→ **The task**
I would like every line of the records below that contains the word "topic" copied.

→ **Entries supplied**
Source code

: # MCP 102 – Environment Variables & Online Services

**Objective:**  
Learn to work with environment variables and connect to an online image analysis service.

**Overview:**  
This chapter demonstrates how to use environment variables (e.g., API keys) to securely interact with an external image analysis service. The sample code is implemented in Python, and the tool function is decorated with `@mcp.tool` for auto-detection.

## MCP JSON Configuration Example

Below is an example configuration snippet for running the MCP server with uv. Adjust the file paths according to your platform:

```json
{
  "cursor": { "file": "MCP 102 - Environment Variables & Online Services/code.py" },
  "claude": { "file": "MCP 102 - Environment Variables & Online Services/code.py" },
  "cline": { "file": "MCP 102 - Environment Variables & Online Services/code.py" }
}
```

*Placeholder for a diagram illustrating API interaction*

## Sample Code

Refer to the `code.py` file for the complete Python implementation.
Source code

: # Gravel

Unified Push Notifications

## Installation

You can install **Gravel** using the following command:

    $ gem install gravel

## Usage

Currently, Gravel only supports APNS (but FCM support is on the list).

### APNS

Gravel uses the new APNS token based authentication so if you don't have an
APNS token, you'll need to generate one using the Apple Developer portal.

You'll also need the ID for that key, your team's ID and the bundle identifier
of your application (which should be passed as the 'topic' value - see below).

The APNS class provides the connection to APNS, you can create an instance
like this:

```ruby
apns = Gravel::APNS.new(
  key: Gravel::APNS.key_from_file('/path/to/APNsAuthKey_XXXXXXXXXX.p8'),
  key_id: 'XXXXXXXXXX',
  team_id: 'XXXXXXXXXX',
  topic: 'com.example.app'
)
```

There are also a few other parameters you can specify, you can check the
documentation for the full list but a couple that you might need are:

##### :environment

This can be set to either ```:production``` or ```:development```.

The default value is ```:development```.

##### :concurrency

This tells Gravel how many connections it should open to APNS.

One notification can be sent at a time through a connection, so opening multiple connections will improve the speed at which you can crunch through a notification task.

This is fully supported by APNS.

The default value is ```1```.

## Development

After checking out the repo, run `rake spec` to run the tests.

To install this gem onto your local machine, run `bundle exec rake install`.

→ **Written answer**
of your application (which should be passed as the 'topic' value - see below).
  topic: 'com.example.app'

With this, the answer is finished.